Stride no recordaba haber visto a una mujer tan atractiva en toda su vida. Y se le ocurrió que si Rachel hubiese podido crecer, tal vez se habría parecido a ella.
Serena se detuvo en la puerta y observó a la gente a través de sus gafas de sol de color miel. Localizó a Stride y a Maggie de inmediato y, con una ligera sonrisa, avanzó majestuosamente hacia ellos. Todos los que la rodeaban seguían cada uno de sus movimientos, pero a ella no parecía afectarle en nada.
—¿Stride? —preguntó.
Con los zapatos de tacón, era tan alta como él y le miraba fijamente.
—Así es. —Se encontró mirándola a los ojos.
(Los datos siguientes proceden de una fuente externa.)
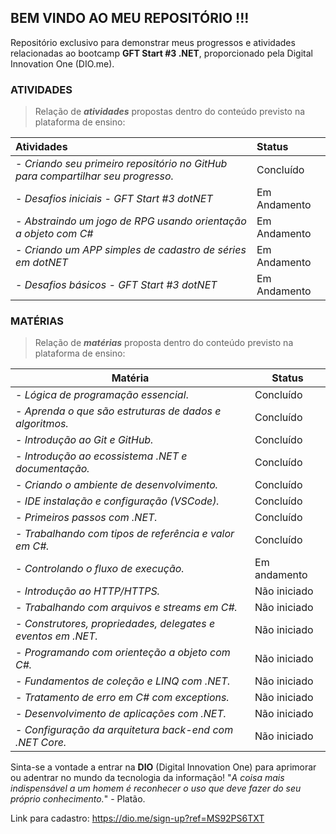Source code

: ## BEM VINDO AO MEU REPOSITÓRIO !!!

Repositório exclusivo para demonstrar meus progressos e atividades relacionadas ao bootcamp **GFT Start #3 .NET**, proporcionado pela Digital Innovation One (DIO.me).

### ATIVIDADES

> Relação de ***atividades*** propostas dentro do conteúdo previsto na  plataforma de ensino:

| **Atividades**                           | **Status**   |
| :--------------------------------------- | :----------- |
| - *Criando seu primeiro repositório no GitHub para compartilhar seu progresso.* | Concluído    |
| - *Desafios iniciais - GFT Start #3 dotNET* | Em Andamento     |
| - *Abstraindo um jogo de RPG usando orientação a objeto com C#* | Em Andamento |
| - *Criando um APP simples de cadastro de séries em dotNET* | Em Andamento |
| - *Desafios básicos - GFT Start #3 dotNET* | Em Andamento |

### MATÉRIAS

> Relação de ***matérias*** proposta dentro do conteúdo previsto na plataforma de ensino:

| **Matéria**                              | **Status**   |
| ---------------------------------------- | ------------ |
| - *Lógica de programação essencial*.     | Concluído    |
| - *Aprenda o que são estruturas de dados e algoritmos.* | Concluído    |
| - *Introdução ao Git e GitHub.*          | Concluído    |
| - *Introdução ao ecossistema .NET e documentação.* | Concluído    |
| - *Criando o ambiente de desenvolvimento.* | Concluído    |
| - *IDE instalação e configuração (VSCode).* | Concluído    |
| - *Primeiros passos com .NET.*           | Concluído    |
| - *Trabalhando com tipos de referência e valor em C#.* | Concluído    |
| - *Controlando o fluxo de execução.*     | Em andamento |
| - *Introdução ao HTTP/HTTPS.*            | Não iniciado |
| - *Trabalhando com arquivos e streams em C#.* | Não iniciado |
| - *Construtores, propriedades, delegates e eventos em .NET.* | Não iniciado |
| - *Programando com orienteção a objeto com C#.* | Não iniciado |
| - *Fundamentos de coleção e LINQ com .NET.* | Não iniciado |
| - *Tratamento de erro em C# com exceptions.* | Não iniciado |
| - *Desenvolvimento de aplicações com .NET.* | Não iniciado |
| - *Configuração da arquitetura back-end com .NET Core.* | Não iniciado |

Sinta-se a vontade a entrar na **DIO** (Digital Innovation One) para aprimorar ou adentrar no mundo da tecnologia da informação! "*A coisa mais indispensável a um homem é reconhecer o uso que deve fazer do seu próprio conhecimento.*" - Platão.

Link para cadastro: https://dio.me/sign-up?ref=MS92PS6TXT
Flirteando—. Ésta es mi compañera, Maggie Bei, la que miente sobre mis habilidades al teléfono.
—Me llamo Sorenson —dijo Maggie—. Siempre se olvida de que estoy casada. —Tomó nota del modo en que Stride y Serena se miraban el uno al otro y sonrió con complicidad—. Y al parecer, olvida que él también lo está.
Stride dirigió a Maggie una mirada diabólica y ella le sacó la lengua.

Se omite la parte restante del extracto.